Dubai: The Saudi equity market is set for a boost as it heads for possible inclusion in MSCI’s influential emerging market index in 2018.
“In the meantime, active Emirati investors could reap early gains as corporate earnings should start increasing this year,” said Shakeel Sarwar, Head of Asset Management at SICO BSC.
“The market has moved sideways in the first half of 2017 after the spectacular 30 per cent rally late last year. However, the latter part of the second half could again be an interesting period for the market. The key catalysts for another rally are going to be FTSE- and MSCI-related developments.”
With FTSE set to announce its country classification review in September, market participants estimate that it can result in regular inflows from September onwards. MSCI upgrade is expected next year but positive news flow on this front will keep coming and sustain the interest of active fund managers in the market, Sarwar added.
Large caps that are expected to be the biggest beneficiaries of such flows are trading at attractive multiples and should do well in general versus the overall market going forward.
“Corporate earnings should start recovering during the second half of the year, supported by better oil prices and ongoing economic reforms,” he added.
SICO expects many stocks to benefit from cyclical trends and further structural reform efforts including broad recovery in earnings after two to three years of decline, dividend increases as corporate cash flows improve, further easing of foreign investor rules by the Capital Market Authority and initial public offering in Saudi Aramco, the world’s largest oil producer.
SICO Kingdom Equity Fund invests exclusively in Saudi equities.

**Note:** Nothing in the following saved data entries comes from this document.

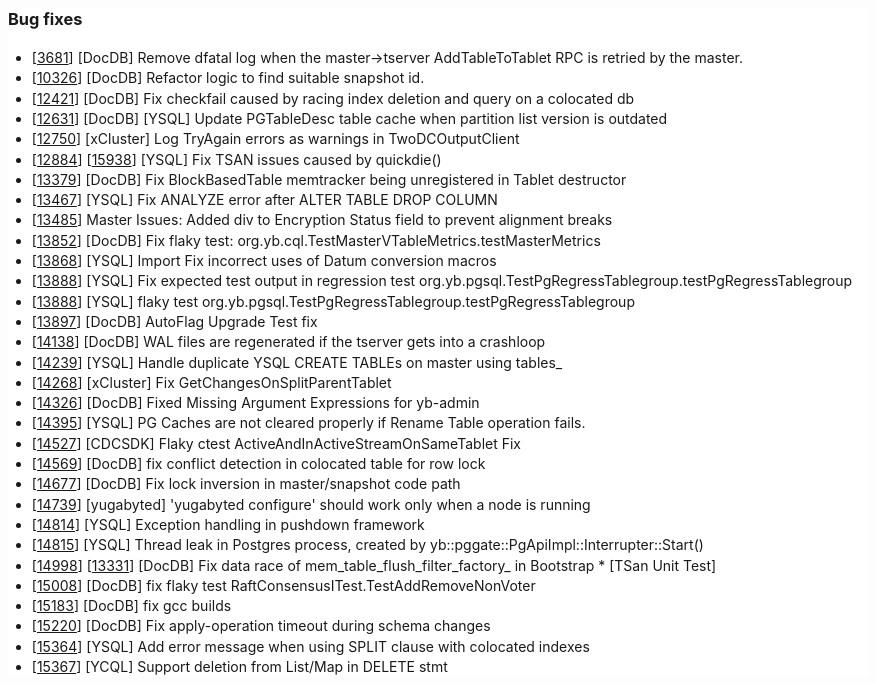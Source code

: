 ### Bug fixes

* [[3681](https://github.com/yugabyte/yugabyte-db/issues/3681)] [DocDB] Remove dfatal log when the master->tserver AddTableToTablet RPC is retried by the master.
* [[10326](https://github.com/yugabyte/yugabyte-db/issues/10326)] [DocDB] Refactor logic to find suitable snapshot id.
* [[12421](https://github.com/yugabyte/yugabyte-db/issues/12421)] [DocDB] Fix checkfail caused by racing index deletion and query on a colocated db
* [[12631](https://github.com/yugabyte/yugabyte-db/issues/12631)] [DocDB] [YSQL] Update PGTableDesc table cache when partition list version is outdated
* [[12750](https://github.com/yugabyte/yugabyte-db/issues/12750)] [xCluster] Log TryAgain errors as warnings in TwoDCOutputClient
* [[12884](https://github.com/yugabyte/yugabyte-db/issues/12884)] [[15938](https://github.com/yugabyte/yugabyte-db/issues/15938)] [YSQL] Fix TSAN issues caused by quickdie()
* [[13379](https://github.com/yugabyte/yugabyte-db/issues/13379)] [DocDB] Fix BlockBasedTable memtracker being unregistered in Tablet destructor
* [[13467](https://github.com/yugabyte/yugabyte-db/issues/13467)] [YSQL] Fix ANALYZE error after ALTER TABLE DROP COLUMN
* [[13485](https://github.com/yugabyte/yugabyte-db/issues/13485)] Master Issues: Added div to Encryption Status field to prevent alignment breaks
* [[13852](https://github.com/yugabyte/yugabyte-db/issues/13852)] [DocDB] Fix flaky test: org.yb.cql.TestMasterVTableMetrics.testMasterMetrics
* [[13868](https://github.com/yugabyte/yugabyte-db/issues/13868)] [YSQL] Import Fix incorrect uses of Datum conversion macros
* [[13888](https://github.com/yugabyte/yugabyte-db/issues/13888)] [YSQL] Fix expected test output in regression test org.yb.pgsql.TestPgRegressTablegroup.testPgRegressTablegroup
* [[13888](https://github.com/yugabyte/yugabyte-db/issues/13888)] [YSQL] flaky test org.yb.pgsql.TestPgRegressTablegroup.testPgRegressTablegroup
* [[13897](https://github.com/yugabyte/yugabyte-db/issues/13897)] [DocDB] AutoFlag Upgrade Test fix
* [[14138](https://github.com/yugabyte/yugabyte-db/issues/14138)] [DocDB] WAL files are regenerated if the tserver gets into a crashloop
* [[14239](https://github.com/yugabyte/yugabyte-db/issues/14239)] [YSQL] Handle duplicate YSQL CREATE TABLEs on master using tables_
* [[14268](https://github.com/yugabyte/yugabyte-db/issues/14268)] [xCluster] Fix GetChangesOnSplitParentTablet
* [[14326](https://github.com/yugabyte/yugabyte-db/issues/14326)] [DocDB] Fixed Missing Argument Expressions for yb-admin
* [[14395](https://github.com/yugabyte/yugabyte-db/issues/14395)] [YSQL] PG Caches are not cleared properly if Rename Table operation fails.
* [[14527](https://github.com/yugabyte/yugabyte-db/issues/14527)] [CDCSDK] Flaky ctest ActiveAndInActiveStreamOnSameTablet Fix
* [[14569](https://github.com/yugabyte/yugabyte-db/issues/14569)] [DocDB] fix conflict detection in colocated table for row lock
* [[14677](https://github.com/yugabyte/yugabyte-db/issues/14677)] [DocDB] Fix lock inversion in master/snapshot code path
* [[14739](https://github.com/yugabyte/yugabyte-db/issues/14739)] [yugabyted] 'yugabyted configure' should work only when a node is running
* [[14814](https://github.com/yugabyte/yugabyte-db/issues/14814)] [YSQL] Exception handling in pushdown framework
* [[14815](https://github.com/yugabyte/yugabyte-db/issues/14815)] [YSQL] Thread leak in Postgres process, created by yb::pggate::PgApiImpl::Interrupter::Start()
* [[14998](https://github.com/yugabyte/yugabyte-db/issues/14998)] [[13331](https://github.com/yugabyte/yugabyte-db/issues/13331)] [DocDB] Fix data race of mem_table_flush_filter_factory_ in Bootstrap * [TSan Unit Test]
* [[15008](https://github.com/yugabyte/yugabyte-db/issues/15008)] [DocDB] fix flaky test RaftConsensusITest.TestAddRemoveNonVoter
* [[15183](https://github.com/yugabyte/yugabyte-db/issues/15183)] [DocDB] fix gcc builds
* [[15220](https://github.com/yugabyte/yugabyte-db/issues/15220)] [DocDB] Fix apply-operation timeout during schema changes
* [[15364](https://github.com/yugabyte/yugabyte-db/issues/15364)] [YSQL] Add error message when using SPLIT clause with colocated indexes
* [[15367](https://github.com/yugabyte/yugabyte-db/issues/15367)] [YCQL] Support deletion from List/Map in DELETE stmt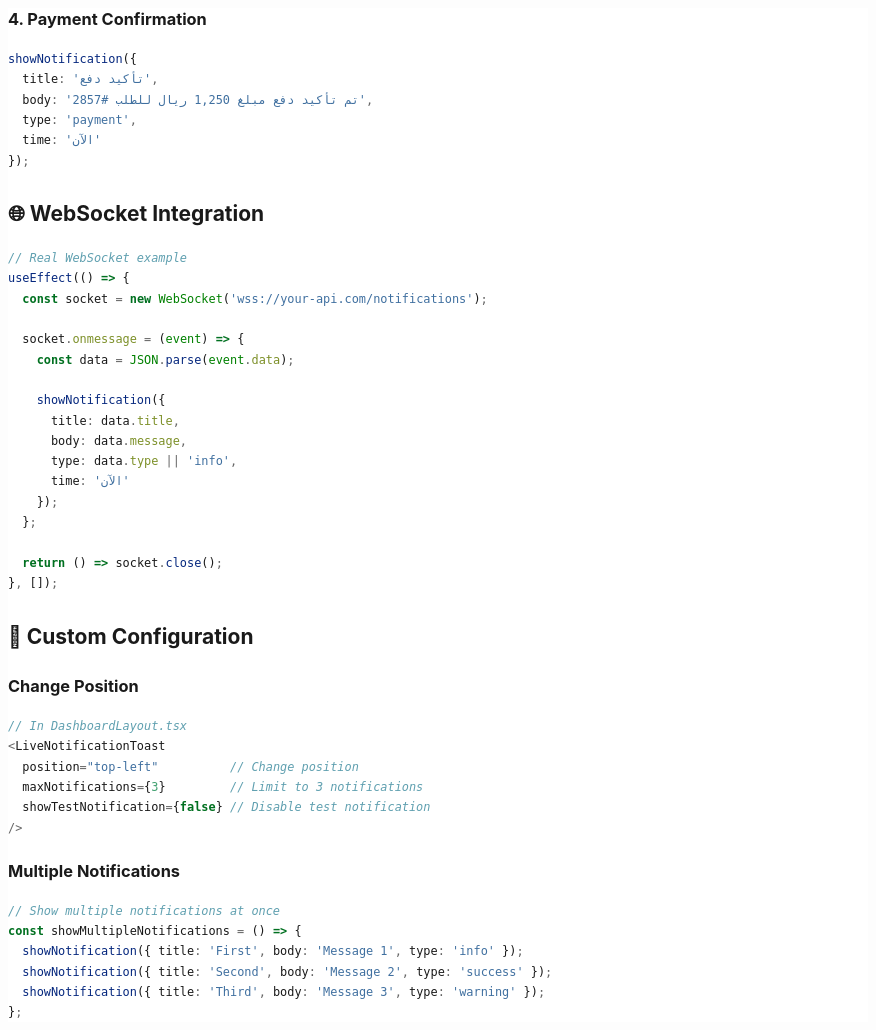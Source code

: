 ### 4. Payment Confirmation
```typescript
showNotification({
  title: 'تأكيد دفع',
  body: 'تم تأكيد دفع مبلغ 1,250 ريال للطلب #2857',
  type: 'payment',
  time: 'الآن'
});
```

## 🌐 WebSocket Integration

```typescript
// Real WebSocket example
useEffect(() => {
  const socket = new WebSocket('wss://your-api.com/notifications');
  
  socket.onmessage = (event) => {
    const data = JSON.parse(event.data);
    
    showNotification({
      title: data.title,
      body: data.message,
      type: data.type || 'info',
      time: 'الآن'
    });
  };
  
  return () => socket.close();
}, []);
```

## 🔧 Custom Configuration

### Change Position
```typescript
// In DashboardLayout.tsx
<LiveNotificationToast 
  position="top-left"          // Change position
  maxNotifications={3}         // Limit to 3 notifications
  showTestNotification={false} // Disable test notification
/>
```

### Multiple Notifications
```typescript
// Show multiple notifications at once
const showMultipleNotifications = () => {
  showNotification({ title: 'First', body: 'Message 1', type: 'info' });
  showNotification({ title: 'Second', body: 'Message 2', type: 'success' });
  showNotification({ title: 'Third', body: 'Message 3', type: 'warning' });
};
```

Against the Tadawul return of 3 per cent during the first six months of 2017, the fund has returned 7.6 per cent during the same period including a cash dividend of 5 per cent. The fund has posted returns of more than 55 per cent in the past five years compared to a modest 10 per cent return for Tadawul during this period.

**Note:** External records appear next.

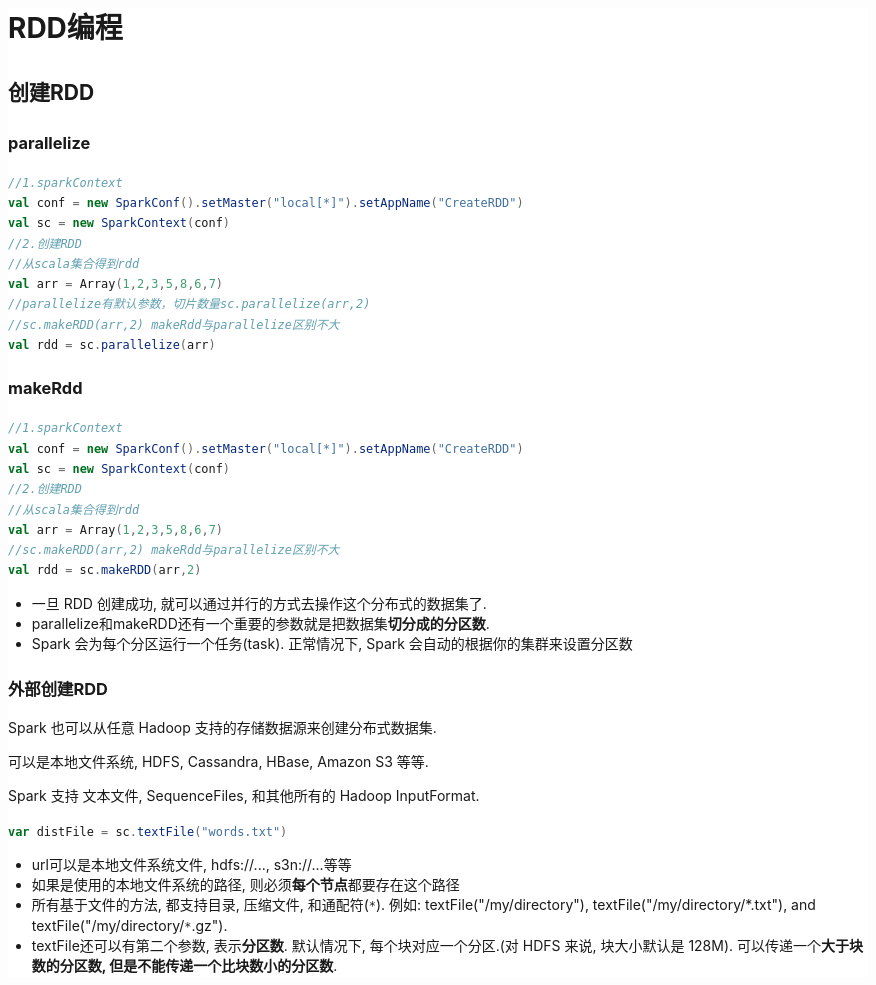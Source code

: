 # RDD编程

## 创建RDD

### parallelize

```scala
//1.sparkContext
val conf = new SparkConf().setMaster("local[*]").setAppName("CreateRDD")
val sc = new SparkContext(conf)
//2.创建RDD
//从scala集合得到rdd
val arr = Array(1,2,3,5,8,6,7)
//parallelize有默认参数，切片数量sc.parallelize(arr,2)
//sc.makeRDD(arr,2) makeRdd与parallelize区别不大
val rdd = sc.parallelize(arr)
```

### makeRdd

```scala
//1.sparkContext
val conf = new SparkConf().setMaster("local[*]").setAppName("CreateRDD")
val sc = new SparkContext(conf)
//2.创建RDD
//从scala集合得到rdd
val arr = Array(1,2,3,5,8,6,7)
//sc.makeRDD(arr,2) makeRdd与parallelize区别不大
val rdd = sc.makeRDD(arr,2) 
```

- 一旦 RDD 创建成功, 就可以通过并行的方式去操作这个分布式的数据集了.
- parallelize和makeRDD还有一个重要的参数就是把数据集**切分成的分区数**.
- Spark 会为每个分区运行一个任务(task). 正常情况下, Spark 会自动的根据你的集群来设置分区数

### 外部创建RDD

Spark 也可以从任意 Hadoop 支持的存储数据源来创建分布式数据集.

可以是本地文件系统, HDFS, Cassandra, HBase, Amazon S3 等等.

Spark 支持 文本文件, SequenceFiles, 和其他所有的 Hadoop InputFormat.

```scala
var distFile = sc.textFile("words.txt")
```

- url可以是本地文件系统文件, hdfs://..., s3n://...等等
- 如果是使用的本地文件系统的路径, 则必须**每个节点**都要存在这个路径
- 所有基于文件的方法, 都支持目录, 压缩文件, 和通配符(`*`). 例如: textFile("/my/directory"), textFile("/my/directory/*.txt"), and textFile("/my/directory/`*`.gz").
- textFile还可以有第二个参数, 表示**分区数**. 默认情况下, 每个块对应一个分区.(对 HDFS 来说, 块大小默认是 128M). 可以传递一个**大于块数的分区数, 但是不能传递一个比块数小的分区数**.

“This is due to a focus by SICO to invest in companies that are expected to benefit from economic reforms, rising interest rates and changing regulatory landscape.

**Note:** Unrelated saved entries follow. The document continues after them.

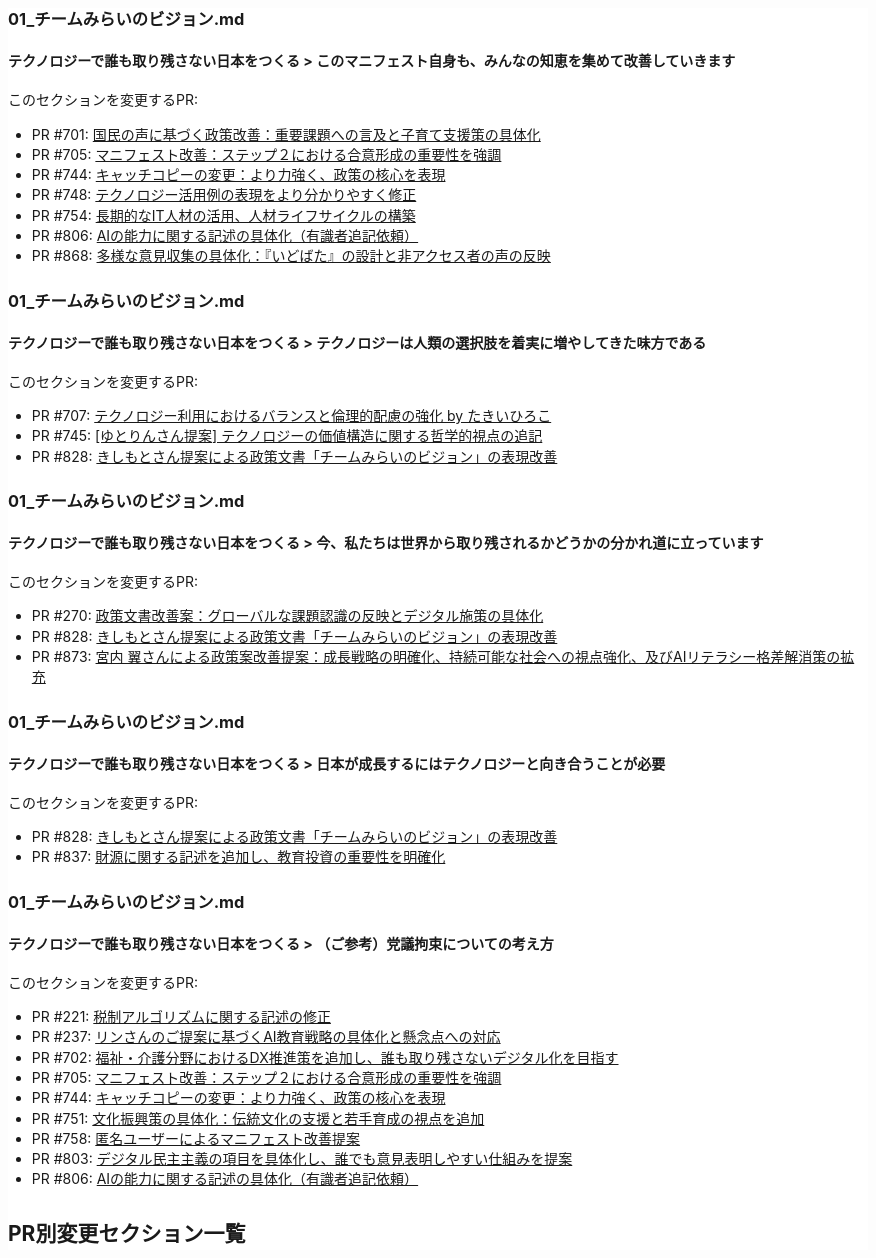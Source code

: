 ### 01_チームみらいのビジョン.md
#### テクノロジーで誰も取り残さない日本をつくる > このマニフェスト自身も、みんなの知恵を集めて改善していきます
このセクションを変更するPR:
- PR #701: [国民の声に基づく政策改善：重要課題への言及と子育て支援策の具体化](https://github.com/team-mirai/policy/pull/701)
- PR #705: [マニフェスト改善：ステップ２における合意形成の重要性を強調](https://github.com/team-mirai/policy/pull/705)
- PR #744: [キャッチコピーの変更：より力強く、政策の核心を表現](https://github.com/team-mirai/policy/pull/744)
- PR #748: [テクノロジー活用例の表現をより分かりやすく修正](https://github.com/team-mirai/policy/pull/748)
- PR #754: [長期的なIT人材の活用、人材ライフサイクルの構築](https://github.com/team-mirai/policy/pull/754)
- PR #806: [AIの能力に関する記述の具体化（有識者追記依頼）](https://github.com/team-mirai/policy/pull/806)
- PR #868: [多様な意見収集の具体化：『いどばた』の設計と非アクセス者の声の反映](https://github.com/team-mirai/policy/pull/868)

### 01_チームみらいのビジョン.md
#### テクノロジーで誰も取り残さない日本をつくる > テクノロジーは人類の選択肢を着実に増やしてきた味方である
このセクションを変更するPR:
- PR #707: [テクノロジー利用におけるバランスと倫理的配慮の強化 by たきいひろこ](https://github.com/team-mirai/policy/pull/707)
- PR #745: [[ゆとりんさん提案] テクノロジーの価値構造に関する哲学的視点の追記](https://github.com/team-mirai/policy/pull/745)
- PR #828: [きしもとさん提案による政策文書「チームみらいのビジョン」の表現改善](https://github.com/team-mirai/policy/pull/828)

### 01_チームみらいのビジョン.md
#### テクノロジーで誰も取り残さない日本をつくる > 今、私たちは世界から取り残されるかどうかの分かれ道に立っています
このセクションを変更するPR:
- PR #270: [政策文書改善案：グローバルな課題認識の反映とデジタル施策の具体化](https://github.com/team-mirai/policy/pull/270)
- PR #828: [きしもとさん提案による政策文書「チームみらいのビジョン」の表現改善](https://github.com/team-mirai/policy/pull/828)
- PR #873: [宮内 翼さんによる政策案改善提案：成長戦略の明確化、持続可能な社会への視点強化、及びAIリテラシー格差解消策の拡充](https://github.com/team-mirai/policy/pull/873)

### 01_チームみらいのビジョン.md
#### テクノロジーで誰も取り残さない日本をつくる > 日本が成長するにはテクノロジーと向き合うことが必要
このセクションを変更するPR:
- PR #828: [きしもとさん提案による政策文書「チームみらいのビジョン」の表現改善](https://github.com/team-mirai/policy/pull/828)
- PR #837: [財源に関する記述を追加し、教育投資の重要性を明確化](https://github.com/team-mirai/policy/pull/837)

### 01_チームみらいのビジョン.md
#### テクノロジーで誰も取り残さない日本をつくる > （ご参考）党議拘束についての考え方
このセクションを変更するPR:
- PR #221: [税制アルゴリズムに関する記述の修正](https://github.com/team-mirai/policy/pull/221)
- PR #237: [リンさんのご提案に基づくAI教育戦略の具体化と懸念点への対応](https://github.com/team-mirai/policy/pull/237)
- PR #702: [福祉・介護分野におけるDX推進策を追加し、誰も取り残さないデジタル化を目指す](https://github.com/team-mirai/policy/pull/702)
- PR #705: [マニフェスト改善：ステップ２における合意形成の重要性を強調](https://github.com/team-mirai/policy/pull/705)
- PR #744: [キャッチコピーの変更：より力強く、政策の核心を表現](https://github.com/team-mirai/policy/pull/744)
- PR #751: [文化振興策の具体化：伝統文化の支援と若手育成の視点を追加](https://github.com/team-mirai/policy/pull/751)
- PR #758: [匿名ユーザーによるマニフェスト改善提案](https://github.com/team-mirai/policy/pull/758)
- PR #803: [デジタル民主主義の項目を具体化し、誰でも意見表明しやすい仕組みを提案](https://github.com/team-mirai/policy/pull/803)
- PR #806: [AIの能力に関する記述の具体化（有識者追記依頼）](https://github.com/team-mirai/policy/pull/806)

## PR別変更セクション一覧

With consumption relatively subdued, we are looking at well-managed companies that will benefit directly from a more diverse, more open economy as the Kingdom moves away from its reliance on petroleum,” said Sarwar.
“Falling oil prices were tough on the domestic economy over the last three years. Astute firms have cut costs and gained market share. There are also selective opportunities in the survivors — the best-run telco and consumer stocks. A round of banking mergers should benefit Emirati investors, too.”
On the macro front, as a result of increase in oil prices and structural reforms undertaken by the government, the macroeconomic numbers for 2017 are already looking much better than those of 2016. Further improvement in the next couple of years as the pace of economic reforms increases.
“The listing of Aramco and implementation of VAT and other taxation and subsidy removal measures will be some of the key milestones which the market will be following very closely over the next couple of years. These reforms and measures will not only improve the financial flexibility of the government but would also ensure that going forward like in the developed world, capital markets are used more efficiently in the efficient allocation of capital. Growth and development of capital markets will remain one of the key priorities of the government,” Sarwar said.